Whether you have just started at the gym or you are a seasoned gym junkie, one of the top three goals for training has got to be lean muscle growth.
And while there are decades of gym-bro advice out there on how to get large or tone up, there is now a decent body of research that has uncovered what the key factors for building lean are.
The first thing to point out is that building ‘tone’ and building muscle are pretty much the same ventures.
The appearance of 'tone' occurs when lean muscle mass is developed, and fat mass is reduced. From here, we need to look at just what is required to gain muscle, and there are three main aspects to cover off on.
The first is an adequate training program - this is what triggers the body to change. If the training is not challenging enough, you may be burning energy to achieve weight loss, but you may not be putting your muscles under enough load to trigger the muscle cells to adapt and grow.
Secondly, protein intake needs to be optimised. What do we mean by optimised? Well, it’s one thing to be consuming enough protein, but just as important is how that protein is distributed across the day.
Providing regular ‘pulses’ of protein in meals across the day is key to maximising the muscle protein growth process.
Finally, there need to be enough calories consumed to cover the energy cost of training, recovery and subsequent repair and growth of muscle tissue.
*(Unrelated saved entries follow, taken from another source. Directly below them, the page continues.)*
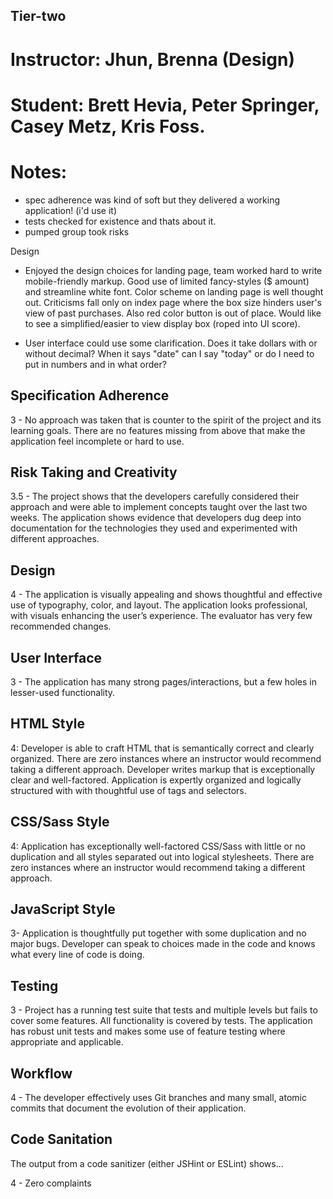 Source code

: ## Tier-two
# Instructor: Jhun, Brenna (Design)
# Student: Brett Hevia, Peter Springer, Casey Metz, Kris Foss.
# Notes:

- spec adherence was kind of soft but they delivered a working application! (i'd use it)
- tests checked for existence and thats about it.
- pumped group took risks

Design
- Enjoyed the design choices for landing page, team worked hard to write mobile-friendly markup. Good use of limited fancy-styles ($ amount) and streamline white font. Color scheme on landing page is well thought out. Criticisms fall only on index page where the box size hinders user's view of past purchases. Also red color button is out of place. Would like to see a simplified/easier to view display box (roped into UI score).

- User interface could use some clarification. Does it take dollars with or without decimal? When it says "date" can I say "today" or do I need to put in numbers and in what order?

## Specification Adherence

3 - No approach was taken that is counter to the spirit of the project and its learning goals. There are no features missing from above that make the application feel incomplete or hard to use.

## Risk Taking and Creativity

3.5 - The project shows that the developers carefully considered their approach and were able to implement concepts taught over the last two weeks. The application shows evidence that developers dug deep into documentation for the technologies they used and experimented with different approaches.

## Design

4 - The application is visually appealing and shows thoughtful and effective use of typography, color, and layout. The application looks professional, with visuals enhancing the user’s experience. The evaluator has very few recommended changes.

## User Interface

3 - The application has many strong pages/interactions, but a few holes in lesser-used functionality.

## HTML Style

4: Developer is able to craft HTML that is semantically correct and clearly organized. There are zero instances where an instructor would recommend taking a different approach. Developer writes markup that is exceptionally clear and well-factored. Application is expertly organized and logically structured with with thoughtful use of tags and selectors.

## CSS/Sass Style

4: Application has exceptionally well-factored CSS/Sass with little or no duplication and all styles separated out into logical stylesheets. There are zero instances where an instructor would recommend taking a different approach.

## JavaScript Style

3- Application is thoughtfully put together with some duplication and no major bugs. Developer can speak to choices made in the code and knows what every line of code is doing.

## Testing

3 - Project has a running test suite that tests and multiple levels but fails to cover some features. All functionality is covered by tests. The application has robust unit tests and makes some use of feature testing where appropriate and applicable.

## Workflow

4 - The developer effectively uses Git branches and many small, atomic commits that document the evolution of their application.

## Code Sanitation

The output from a code sanitizer (either JSHint or ESLint) shows…

4 - Zero complaints
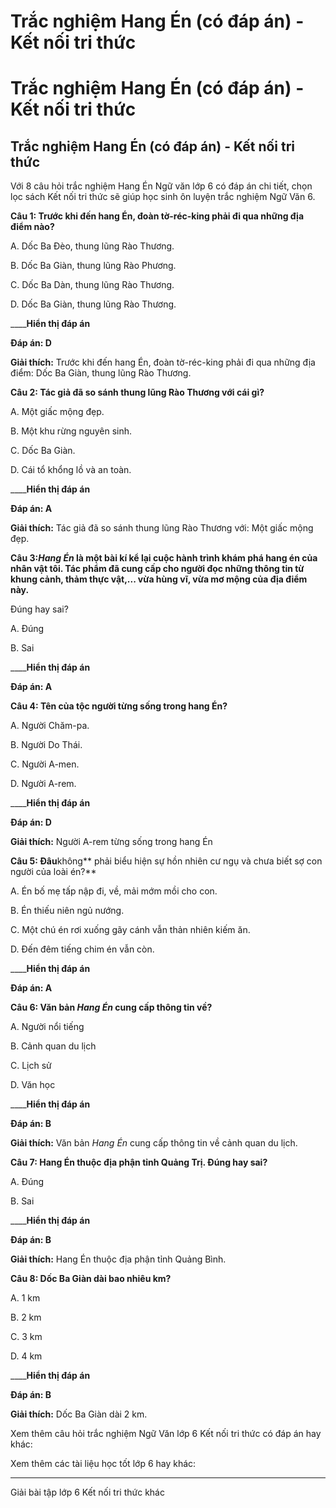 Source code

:# Trắc nghiệm Hang Én (có đáp án) - Kết nối tri thức

# Trắc nghiệm Hang Én (có đáp án) - Kết nối tri thức

## Trắc nghiệm Hang Én (có đáp án) - Kết nối tri thức

Với 8 câu hỏi trắc nghiệm Hang Én Ngữ văn lớp 6 có đáp án chi tiết, chọn lọc sách Kết nối tri thức sẽ giúp học sinh ôn luyện trắc nghiệm Ngữ Văn 6.

**Câu 1: Trước khi đến hang Én, đoàn tờ-réc-king phải đi qua những địa điểm nào?**

A. Dốc Ba Đèo, thung lũng Rào Thương.

B. Dốc Ba Giàn, thung lũng Rào Phương.

C. Dốc Ba Dàn, thung lũng Rào Thương.

D. Dốc Ba Giàn, thung lũng Rào Thương.

____**Hiển thị đáp án**

**Đáp án: D**

**Giải thích:** Trước khi đến hang Én, đoàn tờ-réc-king phải đi qua những địa điểm: Dốc Ba Giàn, thung lũng Rào Thương.

**Câu 2: Tác giả đã so sánh thung lũng Rào Thương với cái gì?**

A. Một giấc mộng đẹp.

B. Một khu rừng nguyên sinh.

C. Dốc Ba Giàn.

D. Cái tổ khổng lồ và an toàn.

____**Hiển thị đáp án**

**Đáp án: A**

**Giải thích:** Tác giả đã so sánh thung lũng Rào Thương với: Một giấc mộng đẹp.

**Câu 3:_Hang Én_ là một bài kí kể lại cuộc hành trình khám phá hang én của nhân vật tôi. Tác phẩm đã cung cấp cho người đọc những thông tin từ khung cảnh, thảm thực vật,... vừa hùng vĩ, vừa mơ mộng của địa điểm này.**

Đúng hay sai?

A. Đúng

B. Sai

____**Hiển thị đáp án**

**Đáp án: A**

**Câu 4: Tên của tộc người từng sống trong hang Én?**

A. Người Chăm-pa.

B. Người Do Thái.

C. Người A-men.

D. Người A-rem.

____**Hiển thị đáp án**

**Đáp án: D**

**Giải thích:** Người A-rem từng sống trong hang Én

**Câu 5: Đâu**không** phải biểu hiện sự hồn nhiên cư ngụ và chưa biết sợ con người của loài én?**

A. Én bố mẹ tấp nập đi, về, mải mớm mồi cho con.

B. Én thiếu niên ngủ nướng.

C. Một chú én rơi xuống gãy cánh vẫn thản nhiên kiếm ăn.

D. Đến đêm tiếng chim én vẫn còn.

____**Hiển thị đáp án**

**Đáp án: A**

**Câu 6: Văn bản _Hang Én_ cung cấp thông tin về?**

A. Người nổi tiếng

B. Cảnh quan du lịch

C. Lịch sử

D. Văn học

____**Hiển thị đáp án**

**Đáp án: B**

**Giải thích:** Văn bản _Hang Én_ cung cấp thông tin về cảnh quan du lịch.

**Câu 7: Hang Én thuộc địa phận tỉnh Quảng Trị. Đúng hay sai?**

A. Đúng

B. Sai

____**Hiển thị đáp án**

**Đáp án: B**

**Giải thích:** Hang Én thuộc địa phận tỉnh Quảng Bình.

**Câu 8: Dốc Ba Giàn dài bao nhiêu km?**

A. 1 km

B. 2 km

C. 3 km

D. 4 km

____**Hiển thị đáp án**

**Đáp án: B**

**Giải thích:** Dốc Ba Giàn dài 2 km.

Xem thêm câu hỏi trắc nghiệm Ngữ Văn lớp 6 Kết nối tri thức có đáp án hay khác:

Xem thêm các tài liệu học tốt lớp 6 hay khác:

* * *

Giải bài tập lớp 6 Kết nối tri thức khác
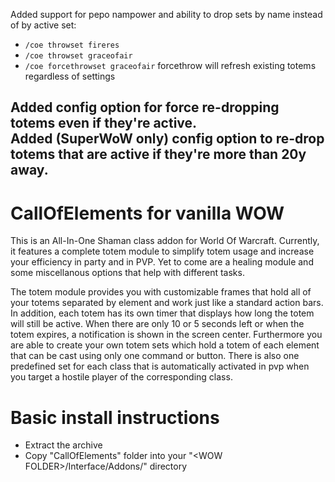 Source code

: Added support for pepo nampower and ability to drop sets by name instead of by active set:  
* `/coe throwset fireres`
* `/coe throwset graceofair`
* `/coe forcethrowset graceofair` forcethrow will refresh existing totems regardless of settings

Added config option for force re-dropping totems even if they're active.  
Added (SuperWoW only) config option to re-drop totems that are active if they're more than 20y away.  
---

# CallOfElements for vanilla WOW

This is an All-In-One Shaman class addon for World Of Warcraft.
Currently, it features a complete totem module to simplify totem usage
and increase your efficiency in party and in PVP.
Yet to come are a healing module and some miscellanous options that
help with different tasks.

The totem module provides you with customizable frames that hold all
of your totems separated by element and work just like a standard action bars. 
In addition, each totem has its own timer that displays how long the totem 
will still be active. When there are only 10 or 5 seconds left or when
the totem expires, a notification is shown in the screen center.
Furthermore you are able to create your own totem sets which hold a totem
of each element that can be cast using only one command or button. 
There is also one predefined set for each class that is automatically 
activated in pvp when you target a hostile player of the corresponding class. 


# Basic install instructions

- Extract the archive
- Copy "CallOfElements" folder into your "\<WOW FOLDER>/Interface/Addons/" directory
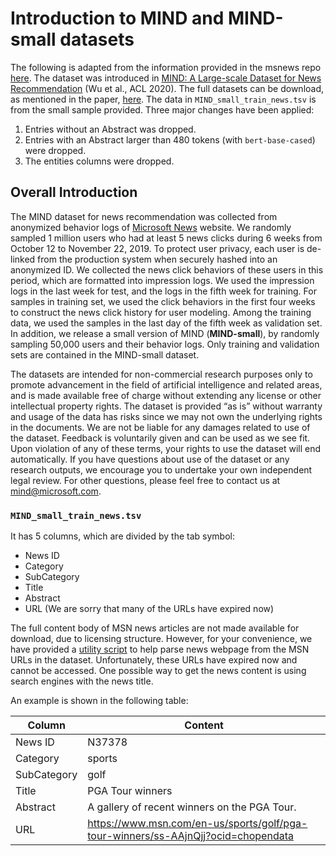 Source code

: # Introduction to MIND and MIND-small datasets

The following is adapted from the information provided in the msnews repo
[here](https://github.com/msnews/msnews.github.io/blob/master/assets/doc/introduction.md).
The dataset was introduced in [MIND: A Large-scale Dataset for News
Recommendation](https://aclanthology.org/2020.acl-main.331) (Wu et al., ACL
2020). The full datasets can be download, as mentioned in the paper,
[here](https://msnews.github.io/). The data in `MIND_small_train_news.tsv` is
from the small sample provided. Three major changes have been applied: 

1. Entries without an Abstract was dropped.
2. Entries with an Abstract larger than 480 tokens (with `bert-base-cased`) were
   dropped.
3. The entities columns were dropped. 

## Overall Introduction

The MIND dataset for news recommendation was collected from anonymized behavior
logs of <a href="https://microsoftnews.msn.com/">Microsoft News</a> website.  We
randomly sampled 1 million users who had at least 5 news clicks during 6 weeks
from October 12 to November 22, 2019.  To protect user privacy, each user is
de-linked from the production system when securely hashed into an anonymized ID.
We collected the news click behaviors of these users in this period, which are
formatted into impression logs.  We used the impression logs in the last week
for test, and the logs in the fifth week for training.  For samples in training
set, we used the click behaviors in the first four weeks to construct the news
click history for user modeling.  Among the training data, we used the samples
in the last day of the fifth week as validation set.  In addition, we release a
small version of MIND (**MIND-small**), by randomly sampling 50,000 users and
their behavior logs.  Only training and validation sets are contained in the
MIND-small dataset.


The datasets are intended for non-commercial research purposes only to promote
advancement in the field of artificial intelligence and related areas, and is
made available free of charge without extending any license or other
intellectual property rights. The dataset is provided “as is” without warranty
and usage of the data has risks since we may not own the underlying rights in
the documents. We are not be liable for any damages related to use of the
dataset. Feedback is voluntarily given and can be used as we see fit. Upon
violation of any of these terms, your rights to use the dataset will end
automatically. If you have questions about use of the dataset or any research
outputs, we encourage you to undertake your own independent legal review. For
other questions, please feel free to contact us at mind@microsoft.com.
 
### `MIND_small_train_news.tsv`

It has 5 columns, which are divided by the tab symbol:

* News ID 
* Category 
* SubCategory
* Title
* Abstract
* URL (We are sorry that many of the URLs have expired now)

The full content body of MSN news articles are not made available for download,
due to licensing structure. However, for your convenience, we have provided a
[utility script](https://github.com/msnews/MIND/tree/master/crawler) to help
parse news webpage from the MSN URLs in the dataset. Unfortunately, these URLs
have expired now and cannot be accessed. One possible way to get the news
content is using search engines with the news title.

An example is shown in the following table:

Column | Content
------------- | -------------
News ID | N37378
Category | sports
SubCategory | golf
Title | PGA Tour winners
Abstract | A gallery of recent winners on the PGA Tour.
URL | https://www.msn.com/en-us/sports/golf/pga-tour-winners/ss-AAjnQjj?ocid=chopendata
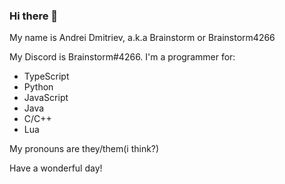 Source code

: ### Hi there 👋
My name is Andrei Dmitriev, a.k.a Brainstorm or Brainstorm4266

My Discord is Brainstorm#4266.
I'm a programmer for:
- TypeScript
- Python
- JavaScript
- Java
- C/C++
- Lua

My pronouns are they/them(i think?)

Have a wonderful day!
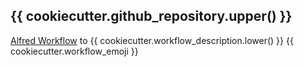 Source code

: ## {{ cookiecutter.github_repository.upper() }}

[Alfred Workflow](https://www.alfredapp.com/workflows/) to {{ cookiecutter.workflow_description.lower() }} {{ cookiecutter.workflow_emoji }}


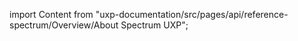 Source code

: 
import Content from "uxp-documentation/src/pages/api/reference-spectrum/Overview/About Spectrum UXP";

<Content query="product=photoshop"/>
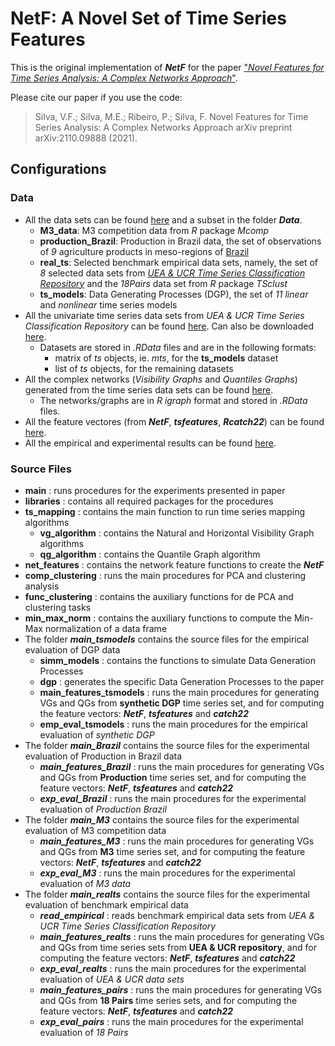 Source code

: # NetF: A Novel Set of Time Series Features

This is the original implementation of ***NetF*** for the paper ["*Novel Features for Time Series Analysis: A Complex Networks Approach*"](https://arxiv.org/pdf/2110.09888.pdf).
<!--- and published in DAMI Journal (D M 2022) -->

Please cite our paper if you use the code:

> Silva, V.F.; Silva, M.E.; Ribeiro, P.; Silva, F.
> Novel Features for Time Series Analysis: A Complex Networks Approach
> arXiv preprint arXiv:2110.09888 (2021).


## Configurations

### Data
- All the data sets can be found [here](https://www.dcc.fc.up.pt/~vanessa.silva/datasets/NetF/Data/) and a subset in the folder ***Data***.
	- **M3_data**: M3 competition data from *R* package *Mcomp*
	- **production_Brazil**: Production in Brazil data, the set of observations of *9* agriculture products in meso-regions of [Brazil](https://www.ibge.gov.br)
	- **real_ts**: Selected benchmark empirical data sets, namely, the set of *8* selected data sets from [*UEA \& UCR Time Series Classification Repository*](www.timeseriesclassification.com) and the *18Pairs* data set from *R* package *TSclust*  
	- **ts_models**: Data Generating Processes (DGP), the set of *11* *linear* and *nonlinear* time series models
- All the univariate time series data sets from *UEA \& UCR Time Series Classification Repository* can be found [here](https://www.dcc.fc.up.pt/~vanessa.silva/datasets/NetF/Data/realts/). Can also be downloaded [here](https://www.timeseriesclassification.com/dataset.php).
	- Datasets are stored in *.RData* files and are in the following formats:
		- matrix of *ts* objects, ie. *mts*, for the **ts_models** dataset
		- list of *ts* objects, for the remaining datasets
- All the complex networks (*Visibility Graphs* and *Quantiles Graphs*) generated from the time series data sets can be found [here](https://www.dcc.fc.up.pt/~vanessa.silva/datasets/NetF/Graphs/).
	- The networks/graphs are in *R* *igraph* format and stored in *.RData* files.
- All the feature vectores (from ***NetF***, ***tsfeatures***, ***Rcatch22***) can be found [here](https://www.dcc.fc.up.pt/~vanessa.silva/datasets/NetF/Metrics/).
- All the empirical and experimental results can be found [here](https://www.dcc.fc.up.pt/~vanessa.silva/datasets/NetF/Results/). 


### Source Files
- **main** : runs procedures for the experiments presented in paper
- **libraries** : contains all required packages for the procedures
- **ts_mapping** : contains the main function to run time series mapping algorithms
	- **vg_algorithm** : contains the Natural and Horizontal Visibility Graph algorithms
	- **qg_algorithm** : contains the Quantile Graph algorithm
- **net_features** : contains the network feature functions to create the ***NetF***
- **comp_clustering** : runs the main procedures for PCA and clustering analysis
- **func_clustering** : contains the auxiliary functions for de PCA and clustering tasks
- **min_max_norm** : contains the auxiliary functions to compute the Min-Max normalization of a data frame
- The folder ***main_tsmodels*** contains the source files for the empirical evaluation of DGP data
	- **simm_models** : contains the functions to simulate Data Generation Processes 
	- **dgp** : generates the specific Data Generation Processes to the paper
	- **main_features_tsmodels** : runs the main procedures for generating VGs and QGs from **synthetic DGP** time series set, and for computing the feature vectors: ***NetF***, ***tsfeatures*** and ***catch22***
	- **emp_eval_tsmodels** : runs the main procedures for the empirical evaluation of *synthetic DGP*
- The folder ***main_Brazil*** contains the source files for the experimental evaluation of Production in Brazil data
	- ***main_features_Brazil*** : runs the main procedures for generating VGs and QGs from **Production** time series set, and for computing the feature vectors: ***NetF***, ***tsfeatures*** and ***catch22***
	- ***exp_eval_Brazil*** : runs the main procedures for the experimental evaluation of *Production Brazil*
- The folder ***main_M3*** contains the source files for the experimental evaluation of M3 competition data
	- ***main_features_M3*** : runs the main procedures for generating VGs and QGs from **M3** time series set, and for computing the feature vectors: ***NetF***, ***tsfeatures*** and ***catch22***
	- ***exp_eval_M3*** : runs the main procedures for the experimental evaluation of *M3 data*
- The folder ***main_realts*** contains the source files for the experimental evaluation of benchmark empirical data
	- ***read_empirical*** : reads benchmark empirical data sets from *UEA & UCR Time Series Classification Repository*
	- ***main_features_realts*** : runs the main procedures for generating VGs and QGs from time series sets from **UEA & UCR repository**, and for computing the feature vectors: ***NetF***, ***tsfeatures*** and ***catch22***
	- ***exp_eval_realts*** : runs the main procedures for the experimental evaluation of *UEA & UCR data sets*
	- ***main_features_pairs*** :  runs the main procedures for generating VGs and QGs from **18 Pairs** time series sets, and for computing the feature vectors: ***NetF***, ***tsfeatures*** and ***catch22***
	- ***exp_eval_pairs*** : runs the main procedures for the experimental evaluation of *18 Pairs* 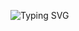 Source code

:![Typing SVG](https://readme-typing-svg.demolab.com?font=Fira+Code&pause=1000&color=1E90FF&width=435&lines=The+documentation+is+coming!)
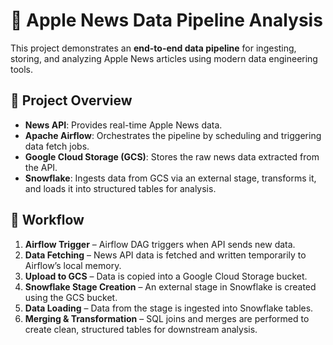 # 🍏 Apple News Data Pipeline Analysis  

This project demonstrates an **end-to-end data pipeline** for ingesting, storing, and analyzing Apple News articles using modern data engineering tools.  

## 🚀 Project Overview  
- **News API**: Provides real-time Apple News data.  
- **Apache Airflow**: Orchestrates the pipeline by scheduling and triggering data fetch jobs.  
- **Google Cloud Storage (GCS)**: Stores the raw news data extracted from the API.  
- **Snowflake**: Ingests data from GCS via an external stage, transforms it, and loads it into structured tables for analysis.  

## 🔄 Workflow  
1. **Airflow Trigger** – Airflow DAG triggers when API sends new data.  
2. **Data Fetching** – News API data is fetched and written temporarily to Airflow’s local memory.  
3. **Upload to GCS** – Data is copied into a Google Cloud Storage bucket.  
4. **Snowflake Stage Creation** – An external stage in Snowflake is created using the GCS bucket.  
5. **Data Loading** – Data from the stage is ingested into Snowflake tables.  
6. **Merging & Transformation** – SQL joins and merges are performed to create clean, structured tables for downstream analysis.  
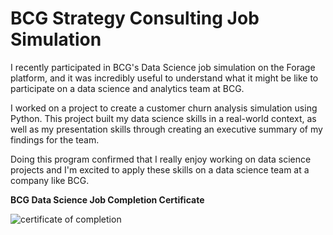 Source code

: # BCG Strategy Consulting Job Simulation
I recently participated in BCG's Data Science job simulation on the Forage platform, and it was incredibly useful to understand what it might be like to participate on a data science and analytics team at BCG.

I worked on a project to create a customer churn analysis simulation using Python. This project built my data science skills in a real-world context, as well as my presentation skills through creating an executive summary of my findings for the team. 

Doing this program confirmed that I really enjoy working on data science projects and I'm excited to apply these skills on a data science team at a company like BCG.

**BCG Data Science Job Completion Certificate**

![certificate of completion](https://github.com/martinktay/boston-group-consulting-data-science-job-simulation-project/assets/15663589/e9b328a8-a298-4e32-b81a-128874e78b15)
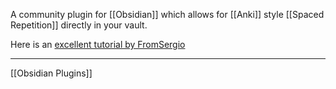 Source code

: A community plugin for [[Obsidian]] which allows for [[Anki]] style [[Spaced Repetition]] directly in your vault. 

Here is an [excellent tutorial by FromSergio](https://www.youtube.com/watch?v=DwSNZEW6jCU)


---
[[Obsidian Plugins]] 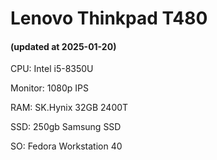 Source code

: # Lenovo Thinkpad T480

#### (updated at 2025-01-20)

CPU: Intel i5-8350U

Monitor: 1080p IPS

RAM: SK.Hynix 32GB 2400T

SSD: 250gb Samsung SSD

SO: Fedora Workstation 40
This means your daily energy intake and diet are important.
So, is this an invitation to get on the bulk train and eat anything and everything?
Simply put, no. While adequate energy is definitely a requirement, excess energy well beyond daily needs and training requirement (i.e the dirty bulk) is more likely to end up as excess body fat you probably don’t want. This is unlikely to fast track your muscle gain beyond a certain point.
An increase in calories should be factored in for those who are serious about hitting a mass gain phase, though while we don’t know and exact caloric amount for this process, it is probably not as much as many would hope.
Further, it is important to not totally disregard healthy eating principles. Macros and calories will help provide the framework for your diet, but the micronutrients (vitamins and minerals) from a variety of healthy whole foods will help keep you free from illness, recover faster and keep your body running efficiently.
For this reason, it is important to get advice on what your energy requirements and protein needs are.
The range for optimal protein intake is easy to calculate. Take your body weight and multiply it by 1.6-2.2g of protein per kilo of body weight. From here, you can split up your daily total into 4-5 'pulses' which you spread across the day, perhaps in main meals and the period after training.
This approach means you are keeping amino acids levels high in the blood, ready for use by muscle tissue in need of repair and remodelling.
Building lean muscle mass is both a science and an art. While there are many opinions on what training should be done to maximise lean muscle growth, through the powers of science, we can now take out most of the guesswork from a nutrition standpoint and build an approach that will have you efficiently reaching your body composition goals sooner.